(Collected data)
....................
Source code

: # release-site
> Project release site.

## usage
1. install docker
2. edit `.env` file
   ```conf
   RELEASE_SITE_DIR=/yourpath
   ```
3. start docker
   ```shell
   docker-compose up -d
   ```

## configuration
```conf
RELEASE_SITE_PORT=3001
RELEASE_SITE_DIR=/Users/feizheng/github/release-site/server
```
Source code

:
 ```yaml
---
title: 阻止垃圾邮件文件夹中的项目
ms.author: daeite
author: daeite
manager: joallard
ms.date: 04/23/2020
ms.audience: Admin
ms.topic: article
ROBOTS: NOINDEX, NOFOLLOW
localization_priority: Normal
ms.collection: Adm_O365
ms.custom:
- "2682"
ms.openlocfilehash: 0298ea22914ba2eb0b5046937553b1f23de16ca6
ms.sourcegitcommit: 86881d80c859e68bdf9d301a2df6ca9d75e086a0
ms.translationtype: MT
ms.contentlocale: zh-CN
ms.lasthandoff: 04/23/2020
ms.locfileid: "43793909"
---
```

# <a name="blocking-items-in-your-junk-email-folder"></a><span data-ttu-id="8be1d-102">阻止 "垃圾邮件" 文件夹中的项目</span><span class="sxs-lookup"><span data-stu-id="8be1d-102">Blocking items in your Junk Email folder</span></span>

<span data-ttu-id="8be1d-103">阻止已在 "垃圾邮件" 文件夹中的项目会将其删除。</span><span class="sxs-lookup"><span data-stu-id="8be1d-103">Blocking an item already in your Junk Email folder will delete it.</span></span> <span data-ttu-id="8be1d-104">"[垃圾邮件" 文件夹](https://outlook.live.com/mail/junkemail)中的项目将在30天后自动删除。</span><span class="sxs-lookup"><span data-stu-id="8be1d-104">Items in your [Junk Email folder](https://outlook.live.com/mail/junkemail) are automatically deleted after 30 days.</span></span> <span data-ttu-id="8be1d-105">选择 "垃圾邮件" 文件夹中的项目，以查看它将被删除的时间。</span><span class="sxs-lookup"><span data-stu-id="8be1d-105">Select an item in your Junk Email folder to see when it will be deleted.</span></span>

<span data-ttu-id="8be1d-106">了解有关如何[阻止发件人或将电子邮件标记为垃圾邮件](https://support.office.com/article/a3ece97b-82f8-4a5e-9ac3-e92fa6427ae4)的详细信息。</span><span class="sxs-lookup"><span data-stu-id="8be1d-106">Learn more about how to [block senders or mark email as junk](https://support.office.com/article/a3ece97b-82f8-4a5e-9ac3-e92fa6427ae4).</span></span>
....................
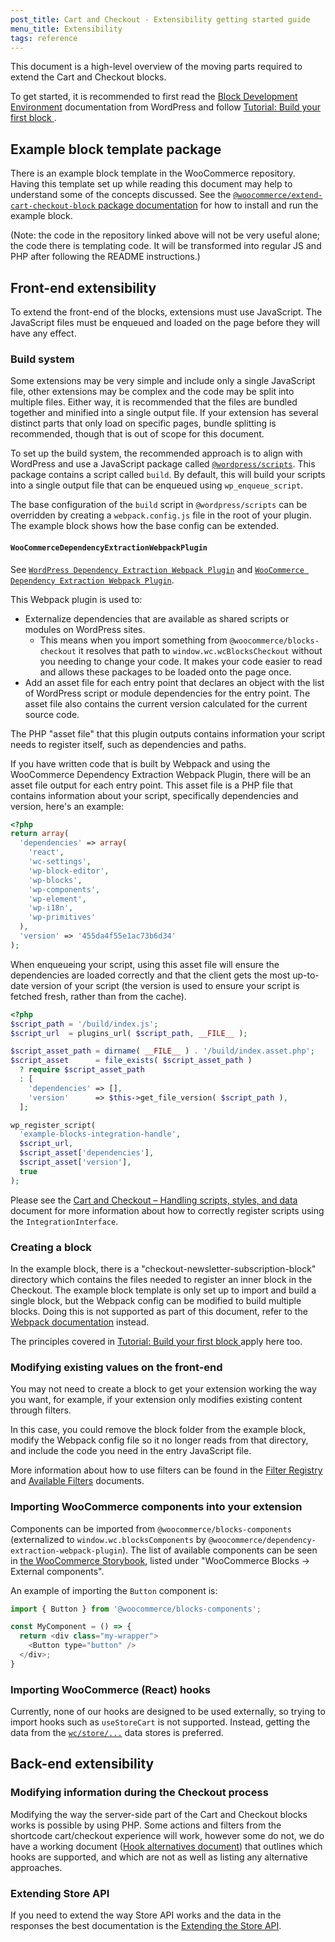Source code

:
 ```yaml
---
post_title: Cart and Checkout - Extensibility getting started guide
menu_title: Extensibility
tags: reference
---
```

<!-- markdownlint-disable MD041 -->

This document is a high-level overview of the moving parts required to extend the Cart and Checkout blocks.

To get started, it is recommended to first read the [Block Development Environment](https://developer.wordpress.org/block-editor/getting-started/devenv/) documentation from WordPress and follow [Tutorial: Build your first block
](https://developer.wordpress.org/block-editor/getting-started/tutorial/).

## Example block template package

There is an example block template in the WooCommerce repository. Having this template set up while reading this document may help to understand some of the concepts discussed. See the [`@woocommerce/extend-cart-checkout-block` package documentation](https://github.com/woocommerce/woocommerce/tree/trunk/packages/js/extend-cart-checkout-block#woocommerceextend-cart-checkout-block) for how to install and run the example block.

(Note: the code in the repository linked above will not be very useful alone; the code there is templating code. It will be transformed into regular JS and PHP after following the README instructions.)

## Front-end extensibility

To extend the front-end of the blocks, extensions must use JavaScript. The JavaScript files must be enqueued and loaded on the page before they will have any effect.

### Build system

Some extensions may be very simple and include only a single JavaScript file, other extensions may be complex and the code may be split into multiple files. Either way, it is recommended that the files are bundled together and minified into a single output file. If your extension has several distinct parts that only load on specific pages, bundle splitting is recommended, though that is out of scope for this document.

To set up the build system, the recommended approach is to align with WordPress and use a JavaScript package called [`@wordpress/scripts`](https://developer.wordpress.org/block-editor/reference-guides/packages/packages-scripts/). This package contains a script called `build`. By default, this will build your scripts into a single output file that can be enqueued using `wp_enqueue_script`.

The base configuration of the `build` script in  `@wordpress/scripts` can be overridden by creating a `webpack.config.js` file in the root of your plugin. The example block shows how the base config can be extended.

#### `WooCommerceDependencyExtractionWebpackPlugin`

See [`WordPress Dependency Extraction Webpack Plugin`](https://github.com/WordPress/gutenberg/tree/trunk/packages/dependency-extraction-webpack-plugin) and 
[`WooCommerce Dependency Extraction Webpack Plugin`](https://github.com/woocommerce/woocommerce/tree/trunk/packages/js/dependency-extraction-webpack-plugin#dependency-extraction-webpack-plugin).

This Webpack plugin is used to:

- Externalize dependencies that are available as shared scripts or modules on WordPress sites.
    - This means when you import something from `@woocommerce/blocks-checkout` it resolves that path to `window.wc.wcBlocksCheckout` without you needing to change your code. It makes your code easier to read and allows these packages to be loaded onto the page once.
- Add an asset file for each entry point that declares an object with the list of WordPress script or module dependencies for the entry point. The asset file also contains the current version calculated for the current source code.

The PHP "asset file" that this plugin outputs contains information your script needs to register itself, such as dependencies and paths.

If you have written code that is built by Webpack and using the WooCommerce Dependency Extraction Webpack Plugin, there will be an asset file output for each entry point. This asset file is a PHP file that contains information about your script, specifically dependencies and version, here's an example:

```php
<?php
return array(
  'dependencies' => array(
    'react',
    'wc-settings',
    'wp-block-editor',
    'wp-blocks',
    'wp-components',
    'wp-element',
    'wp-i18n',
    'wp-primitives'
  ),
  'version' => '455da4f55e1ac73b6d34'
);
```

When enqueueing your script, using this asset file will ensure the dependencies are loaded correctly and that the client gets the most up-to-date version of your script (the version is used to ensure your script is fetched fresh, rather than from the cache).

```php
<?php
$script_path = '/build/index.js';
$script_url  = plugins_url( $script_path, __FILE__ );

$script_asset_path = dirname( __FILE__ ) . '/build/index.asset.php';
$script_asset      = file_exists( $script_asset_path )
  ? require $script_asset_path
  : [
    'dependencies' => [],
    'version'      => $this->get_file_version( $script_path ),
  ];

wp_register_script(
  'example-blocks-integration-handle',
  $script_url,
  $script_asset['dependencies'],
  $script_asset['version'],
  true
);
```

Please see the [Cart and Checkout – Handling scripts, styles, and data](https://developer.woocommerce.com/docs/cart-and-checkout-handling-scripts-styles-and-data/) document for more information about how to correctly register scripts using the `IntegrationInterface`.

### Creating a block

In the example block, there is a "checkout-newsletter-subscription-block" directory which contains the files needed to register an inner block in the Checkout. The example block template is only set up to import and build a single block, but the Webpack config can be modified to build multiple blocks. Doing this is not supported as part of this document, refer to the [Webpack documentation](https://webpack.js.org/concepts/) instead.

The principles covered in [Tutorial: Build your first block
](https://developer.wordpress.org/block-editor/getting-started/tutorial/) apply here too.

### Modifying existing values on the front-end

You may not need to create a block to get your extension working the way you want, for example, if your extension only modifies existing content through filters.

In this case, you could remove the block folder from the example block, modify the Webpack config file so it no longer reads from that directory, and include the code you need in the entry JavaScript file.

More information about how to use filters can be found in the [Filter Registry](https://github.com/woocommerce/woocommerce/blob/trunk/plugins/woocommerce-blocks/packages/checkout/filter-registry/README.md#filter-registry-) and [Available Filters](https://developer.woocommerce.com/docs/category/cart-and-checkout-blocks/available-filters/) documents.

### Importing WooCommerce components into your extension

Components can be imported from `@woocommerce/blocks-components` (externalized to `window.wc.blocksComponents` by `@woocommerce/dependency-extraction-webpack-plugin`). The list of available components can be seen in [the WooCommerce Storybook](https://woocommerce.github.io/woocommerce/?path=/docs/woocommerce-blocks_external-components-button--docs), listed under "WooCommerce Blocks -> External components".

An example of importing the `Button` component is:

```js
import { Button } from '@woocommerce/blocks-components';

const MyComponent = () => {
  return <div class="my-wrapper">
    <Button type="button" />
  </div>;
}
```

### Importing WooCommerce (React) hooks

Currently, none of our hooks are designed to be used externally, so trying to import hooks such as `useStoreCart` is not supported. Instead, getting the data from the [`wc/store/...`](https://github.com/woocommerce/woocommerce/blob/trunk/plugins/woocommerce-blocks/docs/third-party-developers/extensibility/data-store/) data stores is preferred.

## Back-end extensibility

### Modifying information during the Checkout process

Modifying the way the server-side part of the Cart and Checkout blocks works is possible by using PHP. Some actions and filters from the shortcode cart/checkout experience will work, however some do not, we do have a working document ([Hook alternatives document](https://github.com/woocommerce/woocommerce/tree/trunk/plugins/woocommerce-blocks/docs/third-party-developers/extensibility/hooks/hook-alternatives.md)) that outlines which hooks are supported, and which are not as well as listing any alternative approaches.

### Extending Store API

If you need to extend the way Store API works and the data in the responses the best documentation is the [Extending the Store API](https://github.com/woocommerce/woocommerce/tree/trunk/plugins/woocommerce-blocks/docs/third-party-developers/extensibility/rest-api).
....................
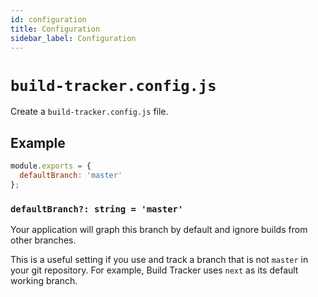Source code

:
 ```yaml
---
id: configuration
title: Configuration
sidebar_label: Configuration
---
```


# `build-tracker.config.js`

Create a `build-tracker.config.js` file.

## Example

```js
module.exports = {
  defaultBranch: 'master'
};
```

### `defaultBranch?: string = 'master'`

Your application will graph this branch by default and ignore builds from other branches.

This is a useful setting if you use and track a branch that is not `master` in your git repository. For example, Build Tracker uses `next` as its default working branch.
....................
What you have to do
For each line above that contains the word "other", make a copy.

Result below
Some extensions may be very simple and include only a single JavaScript file, other extensions may be complex and the code may be split into multiple files. Either way, it is recommended that the files are bundled together and minified into a single output file. If your extension has several distinct parts that only load on specific pages, bundle splitting is recommended, though that is out of scope for this document.
Your application will graph this branch by default and ignore builds from other branches.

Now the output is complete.